UPDATE: To be clear, I am not suggesting MDM / device compliance needs to be the baseline config for any and every organization. But those that deal with very sensitive data and security is of the highest priority–then certainly. I would not entertain BYOD in those types of circumstances. But also to be clear, you can enable BYOD scenarios in more typical environments or with your average information workers. Conditional access can help you out here as well, and this control still mitigates a lot of risks and protects the company data. As well, devices that are compelled to use an approved client application and apply app protection MUST be registered against Azure AD. Remember: not every device that touches your environment has to register, but those that are participating in an access control (either for MAM or MDM scenarios) must be registered and part of the inventory, and you have the ability to retract the data, too.

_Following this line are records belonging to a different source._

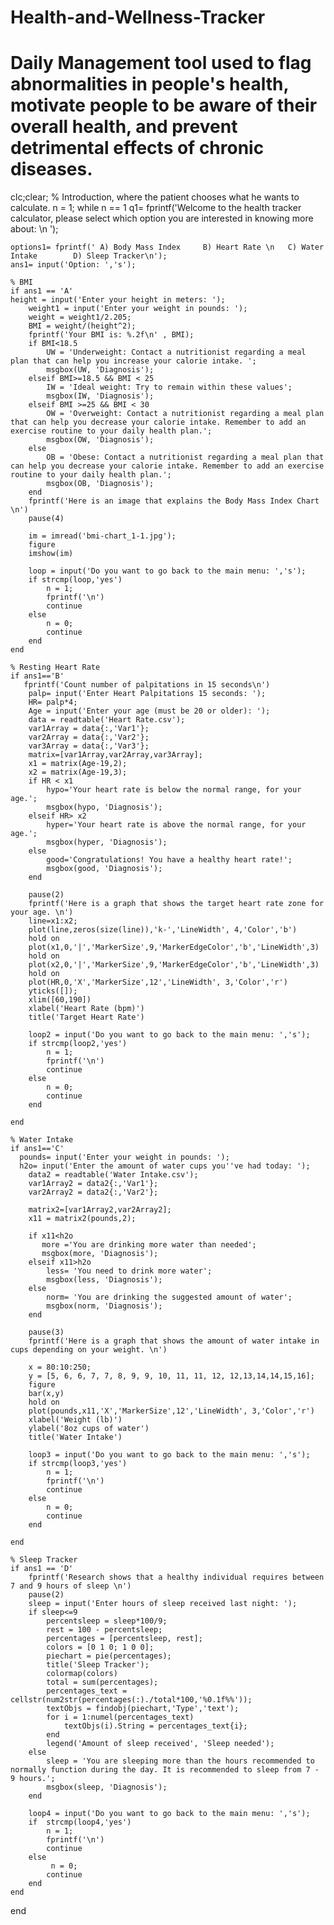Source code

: # Health-and-Wellness-Tracker
# Daily Management tool used to flag abnormalities in people's health, motivate people to be aware of their overall health, and prevent detrimental effects of chronic diseases.
clc;clear;
% Introduction, where the patient chooses what he wants to calculate.
n = 1;
while n == 1
    q1= fprintf('Welcome to the health tracker calculator, please select which option you are interested in knowing more about: \n  ');
   
    options1= fprintf(' A) Body Mass Index     B) Heart Rate \n   C) Water Intake        D) Sleep Tracker\n');
    ans1= input('Option: ','s');
   
    % BMI
    if ans1 == 'A'
    height = input('Enter your height in meters: ');
        weight1 = input('Enter your weight in pounds: ');
        weight = weight1/2.205;
        BMI = weight/(height^2);
        fprintf('Your BMI is: %.2f\n' , BMI);
        if BMI<18.5
            UW = 'Underweight: Contact a nutritionist regarding a meal plan that can help you increase your calorie intake. ';
            msgbox(UW, 'Diagnosis');
        elseif BMI>=18.5 && BMI < 25
            IW = 'Ideal weight: Try to remain within these values';
            msgbox(IW, 'Diagnosis');
        elseif BMI >=25 && BMI < 30
            OW = 'Overweight: Contact a nutritionist regarding a meal plan that can help you decrease your calorie intake. Remember to add an exercise routine to your daily health plan.';
            msgbox(OW, 'Diagnosis');
        else
            OB = 'Obese: Contact a nutritionist regarding a meal plan that can help you decrease your calorie intake. Remember to add an exercise routine to your daily health plan.';
            msgbox(OB, 'Diagnosis');
        end
        fprintf('Here is an image that explains the Body Mass Index Chart \n')
        pause(4)
   
        im = imread('bmi-chart_1-1.jpg');
        figure
        imshow(im)
       
        loop = input('Do you want to go back to the main menu: ','s');
        if strcmp(loop,'yes')
            n = 1;
            fprintf('\n')
            continue
        else
            n = 0;
            continue
        end
    end
   
    % Resting Heart Rate
    if ans1=='B'
       fprintf('Count number of palpitations in 15 seconds\n')
        palp= input('Enter Heart Palpitations 15 seconds: ');
        HR= palp*4;
        Age = input('Enter your age (must be 20 or older): ');
        data = readtable('Heart Rate.csv');
        var1Array = data{:,'Var1'};
        var2Array = data{:,'Var2'};
        var3Array = data{:,'Var3'};
        matrix=[var1Array,var2Array,var3Array];
        x1 = matrix(Age-19,2);
        x2 = matrix(Age-19,3);
        if HR < x1
            hypo='Your heart rate is below the normal range, for your age.';
            msgbox(hypo, 'Diagnosis');
        elseif HR> x2
            hyper='Your heart rate is above the normal range, for your age.';
            msgbox(hyper, 'Diagnosis');
        else
            good='Congratulations! You have a healthy heart rate!';
            msgbox(good, 'Diagnosis');
        end
       
        pause(2)
        fprintf('Here is a graph that shows the target heart rate zone for your age. \n')
        line=x1:x2;
        plot(line,zeros(size(line)),'k-','LineWidth', 4,'Color','b')
        hold on
        plot(x1,0,'|','MarkerSize',9,'MarkerEdgeColor','b','LineWidth',3)
        hold on
        plot(x2,0,'|','MarkerSize',9,'MarkerEdgeColor','b','LineWidth',3)
        hold on
        plot(HR,0,'X','MarkerSize',12','LineWidth', 3,'Color','r')
        yticks([]);
        xlim([60,190])
        xlabel('Heart Rate (bpm)')
        title('Target Heart Rate')

        loop2 = input('Do you want to go back to the main menu: ','s');
        if strcmp(loop2,'yes')
            n = 1;
            fprintf('\n')
            continue
        else
            n = 0;
            continue
        end

    end
   
    % Water Intake
    if ans1=='C'
      pounds= input('Enter your weight in pounds: ');
      h2o= input('Enter the amount of water cups you''ve had today: ');
        data2 = readtable('Water Intake.csv');
        var1Array2 = data2{:,'Var1'};
        var2Array2 = data2{:,'Var2'};
   
        matrix2=[var1Array2,var2Array2];
        x11 = matrix2(pounds,2);
   
        if x11<h2o
           more ='You are drinking more water than needed';
           msgbox(more, 'Diagnosis');
        elseif x11>h2o
            less= 'You need to drink more water';
            msgbox(less, 'Diagnosis');
        else
            norm= 'You are drinking the suggested amount of water';
            msgbox(norm, 'Diagnosis');
        end
   
        pause(3)
        fprintf('Here is a graph that shows the amount of water intake in cups depending on your weight. \n')
       
        x = 80:10:250;
        y = [5, 6, 6, 7, 7, 8, 9, 9, 10, 11, 11, 12, 12,13,14,14,15,16];
        figure
        bar(x,y)
        hold on
        plot(pounds,x11,'X','MarkerSize',12','LineWidth', 3,'Color','r')
        xlabel('Weight (lb)')
        ylabel('8oz cups of water')
        title('Water Intake')

        loop3 = input('Do you want to go back to the main menu: ','s');
        if strcmp(loop3,'yes')
            n = 1;
            fprintf('\n')
            continue
        else
            n = 0;
            continue
        end

    end
   
    % Sleep Tracker
    if ans1 == 'D'
        fprintf('Research shows that a healthy individual requires between 7 and 9 hours of sleep \n')
        pause(2)
        sleep = input('Enter hours of sleep received last night: ');
        if sleep<=9
            percentsleep = sleep*100/9;
            rest = 100 - percentsleep;
            percentages = [percentsleep, rest];
            colors = [0 1 0; 1 0 0];
            piechart = pie(percentages);
            title('Sleep Tracker');
            colormap(colors)
            total = sum(percentages);
            percentages_text = cellstr(num2str(percentages(:)./total*100,'%0.1f%%'));
            textObjs = findobj(piechart,'Type','text');
            for i = 1:numel(percentages_text)
                textObjs(i).String = percentages_text{i};
            end
            legend('Amount of sleep received', 'Sleep needed');
        else
            sleep = 'You are sleeping more than the hours recommended to normally function during the day. It is recommended to sleep from 7 - 9 hours.';
            msgbox(sleep, 'Diagnosis');
        end

        loop4 = input('Do you want to go back to the main menu: ','s');
        if  strcmp(loop4,'yes')
            n = 1;
            fprintf('\n')
            continue
        else
             n = 0;
            continue
        end
    end
end
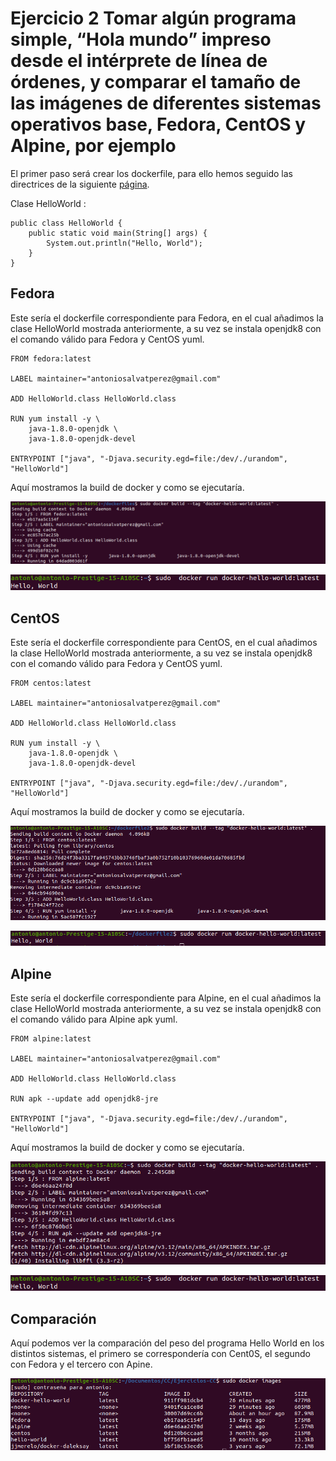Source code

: # Ejercicio 2 Tomar algún programa simple, “Hola mundo” impreso desde el intérprete de línea de órdenes, y comparar el tamaño de las imágenes de diferentes sistemas operativos base, Fedora, CentOS y Alpine, por ejemplo

El primer paso será crear los dockerfile, para ello hemos seguido las directrices de la siguiente [página](https://examples.javacodegeeks.com/devops/docker/docker-hello-world-example/).

Clase HelloWorld : 

    public class HelloWorld {
        public static void main(String[] args) {
            System.out.println("Hello, World");
        }
    }

## Fedora
  
Este sería el dockerfile correspondiente para Fedora, en el cual añadimos la clase HelloWorld mostrada anteriormente, a su vez se instala openjdk8 con el comando válido para Fedora y CentOS yuml.

    FROM fedora:latest
    
    LABEL maintainer="antoniosalvatperez@gmail.com"
    
    ADD HelloWorld.class HelloWorld.class

    RUN yum install -y \
        java-1.8.0-openjdk \
        java-1.8.0-openjdk-devel

    ENTRYPOINT ["java", "-Djava.security.egd=file:/dev/./urandom", "HelloWorld"]

Aquí mostramos la build de docker y como se ejecutaría.

![](https://raw.githubusercontent.com/antoniosp7/Ejercicios-CC/main/Tema3/images/dockerBuildFedora.png)

![](https://raw.githubusercontent.com/antoniosp7/Ejercicios-CC/main/Tema3/images/dockerRunAlpine.png)
 

## CentOS

Este sería el dockerfile correspondiente para CentOS, en el cual añadimos la clase HelloWorld mostrada anteriormente, a su vez se instala openjdk8 con el comando válido para Fedora y CentOS yuml.

    FROM centos:latest
    
    LABEL maintainer="antoniosalvatperez@gmail.com"
    
    ADD HelloWorld.class HelloWorld.class

    RUN yum install -y \
        java-1.8.0-openjdk \
        java-1.8.0-openjdk-devel

    ENTRYPOINT ["java", "-Djava.security.egd=file:/dev/./urandom", "HelloWorld"]

Aquí mostramos la build de docker y como se ejecutaría.

![](https://raw.githubusercontent.com/antoniosp7/Ejercicios-CC/main/Tema3/images/dockerBuildCentos.png)

![](https://raw.githubusercontent.com/antoniosp7/Ejercicios-CC/main/Tema3/images/dockerRunCentos.png)
 

## Alpine

Este sería el dockerfile correspondiente para Alpine, en el cual añadimos la clase HelloWorld mostrada anteriormente, a su vez se instala openjdk8 con el comando válido para Alpine apk yuml.


    FROM alpine:latest
 
    LABEL maintainer="antoniosalvatperez@gmail.com"
 
    ADD HelloWorld.class HelloWorld.class

    RUN apk --update add openjdk8-jre

    ENTRYPOINT ["java", "-Djava.security.egd=file:/dev/./urandom", "HelloWorld"]

Aquí mostramos la build de docker y como se ejecutaría.

![](https://raw.githubusercontent.com/antoniosp7/Ejercicios-CC/main/Tema3/images/dockerBuildAlpine.png)

![](https://raw.githubusercontent.com/antoniosp7/Ejercicios-CC/main/Tema3/images/dockerRunAlpine.png)



## Comparación 

Aquí podemos ver la comparación del peso del programa Hello World en los distintos sistemas, el primero se correspondería con Cent0S, el segundo con Fedora y el tercero con Apine.

![](https://raw.githubusercontent.com/antoniosp7/Ejercicios-CC/main/Tema3/images/DockerImages.png)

Next time we’ll pick this conversation up with how attackers can use your device to get at valuable corporate assets and data.
Comments (2)
Thanks again, another interesting article.
So I guess this means that if we are only going to allow compliant devices, we should NOT be implementing the CA policy of “GRANT: Require MFA in untrusted contexts”?
I think it depends on the scenario. In some environments it is not practical to require managed devices across the board, but you can still do a lot to mitigate risk, or at least prevent data from residing on the device. In the next article I’ll talk about how even managed devices can fall prey to attackers, but just like we have in the cloud, you want some preventative measures in place and some “post-breach” measures too, that give you indicators of compromise. Unmanaged devices cannot give you insights like that and so access may be more limited, or, MFA may still be the best access control you have in some circumstances. So I would still include it.